Records to process:

____________

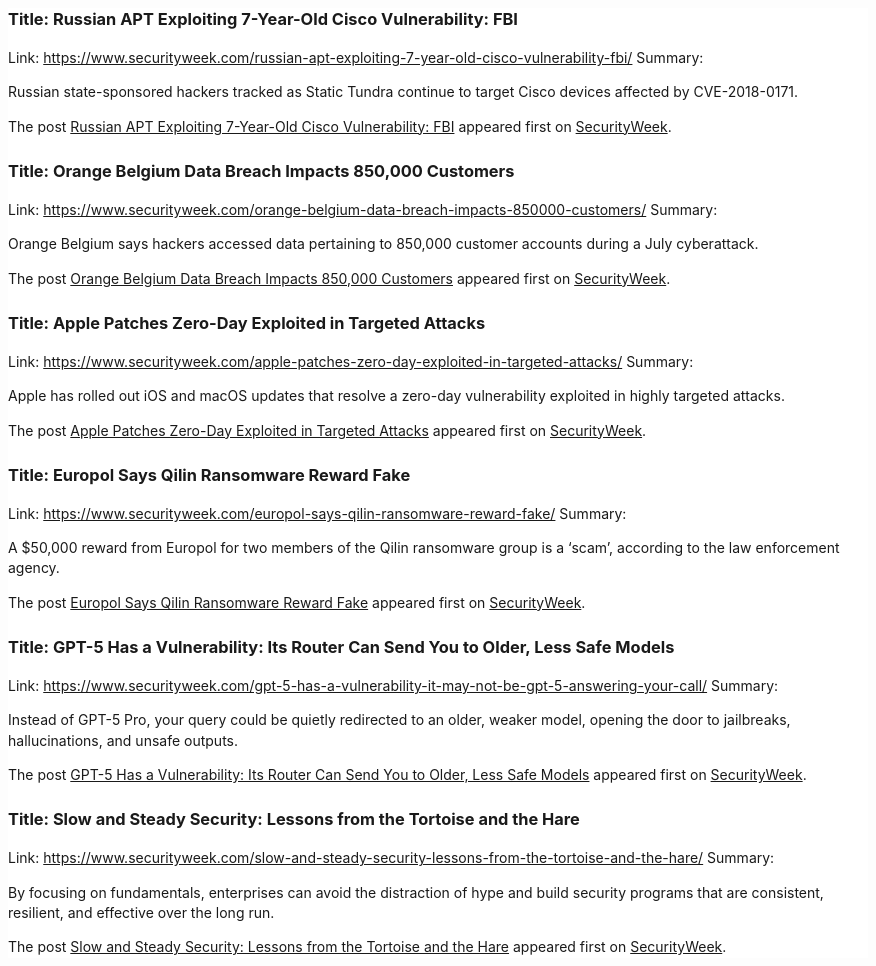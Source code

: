 ### Title: Russian APT Exploiting 7-Year-Old Cisco Vulnerability: FBI
Link: https://www.securityweek.com/russian-apt-exploiting-7-year-old-cisco-vulnerability-fbi/
Summary: <p>Russian state-sponsored hackers tracked as Static Tundra continue to target Cisco devices affected by CVE-2018-0171.</p>
<p>The post <a href="https://www.securityweek.com/russian-apt-exploiting-7-year-old-cisco-vulnerability-fbi/">Russian APT Exploiting 7-Year-Old Cisco Vulnerability: FBI</a> appeared first on <a href="https://www.securityweek.com">SecurityWeek</a>.</p>

### Title: Orange Belgium Data Breach Impacts 850,000 Customers
Link: https://www.securityweek.com/orange-belgium-data-breach-impacts-850000-customers/
Summary: <p>Orange Belgium says hackers accessed data pertaining to 850,000 customer accounts during a July cyberattack.</p>
<p>The post <a href="https://www.securityweek.com/orange-belgium-data-breach-impacts-850000-customers/">Orange Belgium Data Breach Impacts 850,000 Customers</a> appeared first on <a href="https://www.securityweek.com">SecurityWeek</a>.</p>

### Title: Apple Patches Zero-Day Exploited in Targeted Attacks
Link: https://www.securityweek.com/apple-patches-zero-day-exploited-in-targeted-attacks/
Summary: <p>Apple has rolled out iOS and macOS updates that resolve a zero-day vulnerability exploited in highly targeted attacks.</p>
<p>The post <a href="https://www.securityweek.com/apple-patches-zero-day-exploited-in-targeted-attacks/">Apple Patches Zero-Day Exploited in Targeted Attacks</a> appeared first on <a href="https://www.securityweek.com">SecurityWeek</a>.</p>

### Title: Europol Says Qilin Ransomware Reward Fake
Link: https://www.securityweek.com/europol-says-qilin-ransomware-reward-fake/
Summary: <p>A $50,000 reward from Europol for two members of the Qilin ransomware group is a ‘scam’, according to the law enforcement agency.</p>
<p>The post <a href="https://www.securityweek.com/europol-says-qilin-ransomware-reward-fake/">Europol Says Qilin Ransomware Reward Fake</a> appeared first on <a href="https://www.securityweek.com">SecurityWeek</a>.</p>

### Title: GPT-5 Has a Vulnerability: Its Router Can Send You to Older, Less Safe Models
Link: https://www.securityweek.com/gpt-5-has-a-vulnerability-it-may-not-be-gpt-5-answering-your-call/
Summary: <p>Instead of GPT-5 Pro, your query could be quietly redirected to an older, weaker model, opening the door to jailbreaks, hallucinations, and unsafe outputs.</p>
<p>The post <a href="https://www.securityweek.com/gpt-5-has-a-vulnerability-it-may-not-be-gpt-5-answering-your-call/">GPT-5 Has a Vulnerability: Its Router Can Send You to Older, Less Safe Models</a> appeared first on <a href="https://www.securityweek.com">SecurityWeek</a>.</p>

### Title: Slow and Steady Security: Lessons from the Tortoise and the Hare
Link: https://www.securityweek.com/slow-and-steady-security-lessons-from-the-tortoise-and-the-hare/
Summary: <p>By focusing on fundamentals, enterprises can avoid the distraction of hype and build security programs that are consistent, resilient, and effective over the long run.</p>
<p>The post <a href="https://www.securityweek.com/slow-and-steady-security-lessons-from-the-tortoise-and-the-hare/">Slow and Steady Security: Lessons from the Tortoise and the Hare</a> appeared first on <a href="https://www.securityweek.com">SecurityWeek</a>.</p>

____________

Work instruction: Exactly restate the lines from the beginning of the data through the line with "Summary: <p>Orange Belgium", and no others, keeping pictures out.

Exercise response:
Source code

: ### Title: Russian APT Exploiting 7-Year-Old Cisco Vulnerability: FBI
Link: https://www.securityweek.com/russian-apt-exploiting-7-year-old-cisco-vulnerability-fbi/
Summary: <p>Russian state-sponsored hackers tracked as Static Tundra continue to target Cisco devices affected by CVE-2018-0171.</p>
<p>The post <a href="https://www.securityweek.com/russian-apt-exploiting-7-year-old-cisco-vulnerability-fbi/">Russian APT Exploiting 7-Year-Old Cisco Vulnerability: FBI</a> appeared first on <a href="https://www.securityweek.com">SecurityWeek</a>.</p>

### Title: Orange Belgium Data Breach Impacts 850,000 Customers
Link: https://www.securityweek.com/orange-belgium-data-breach-impacts-850000-customers/
Summary: <p>Orange Belgium says hackers accessed data pertaining to 850,000 customer accounts during a July cyberattack.</p>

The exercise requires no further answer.